I’d like to start with Anna, our wonderful Tamilian street-cart owner, who’s an absolute magician with batter and deep-frying. In the morning, he serves up piping hot idlis, but it’s after 5 pm that the real action begins. Whether it’s his patented mix-plate (one medhu vada, one potato vada, lots of sambhar and coconut chutney) or his heavenly butter sada (a crisp dosa squirting butter at every bite), there is absolutely no going wrong with this man. He’s the bedrock on which many hundreds of people survive, and when the municipal corporation occasionally drives him away, a cloud of depression descends over the entire locality. ‘Anna for President’ is what I say.
Within touching distance of Anna is Chacha, a short, wiry old man with every one of his years visible in the lines on his face. He’s the sukha bhel (bhelpuri without the chutneys) specialist, apart from being a provider of freshly roasted peanuts. To watch him at work is an experience in itself. Barely have you placed your order than he’s off, flicking the ingredients into a paper cone with barely perceptible movements of his wrist; the end result is a sweet-salty-pungent snack that’s hard to beat for both taste and VFM (Rs 5, anyone?). Chacha is also occasionally harangued by the corporation, but being a one-man, mobile operation, he usually finds it easier to leg it.
A few yards down from Chacha is a lady (name unknown, so let’s call her Mausi) who serves up fresh-off-the stove bhajiyas of every persuasion – potato, onion and spinach being the chief attractions. Her vada pav is arguably the best in the vicinity, and her dry garlic chutney is lethal in the way it creeps up and clobbers you over the skull. Mausi is peculiar in that she’s only to be seen dressed in a nightie, no matter what the occasion. I strongly suspect she has bespoke Kanjeevaram nighties that she stuns people with at weddings and the like.

Mausi’s friendly neighbour is another nameless character, whose areas of specialization are pani puris and the unique-to-Bombay ragda patties, both of which he has mastered to a nicety. His pani puris are just right – not too spicy, not too sweet – and the delicious ragda patties (essentially mashed up aloo tikkis with chhole)… well, I defy you to try one plate and then refuse a second.

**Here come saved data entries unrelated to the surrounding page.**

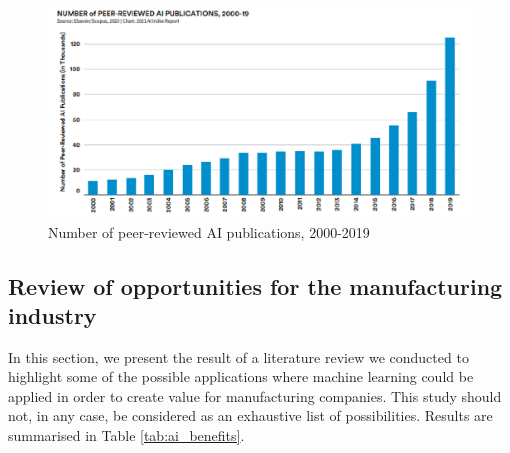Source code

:\begin{figure}
\centerline{\includegraphics[scale=0.9]{images/chapter_1/AI_report.eps}}
\caption{Number of peer-reviewed AI publications, 2000-2019 \citep{zhang2021ai}}
\label{fig:Number of Peer-Reviewed AI Publications}
\end{figure}


\subsection{Review of opportunities for the manufacturing industry}

In this section, we present the result of a literature review we conducted to highlight some of the possible applications where machine learning could be applied in order to create value for manufacturing companies. This study should not, in any case, be considered as an exhaustive list of possibilities. Results are summarised in Table \ref{tab:ai_benefits}.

There are two or three more establishments that we frequent, chiefly a sandwich joint where the owner plays Telegu movies at full volume and a chap who makes bread pakoras, but these tend to be stand-bys, for when our feeders-in-chief are indisposed for whatever reason. No matter where we’re putting down our hard-earned, though, there’s always one ever-present element – our 100 per cent pure, unadulterated, certified love for food. Indeed, if by some horrible twist of fate all these places were to shut down, it’s entirely possible that we might stop coming to work.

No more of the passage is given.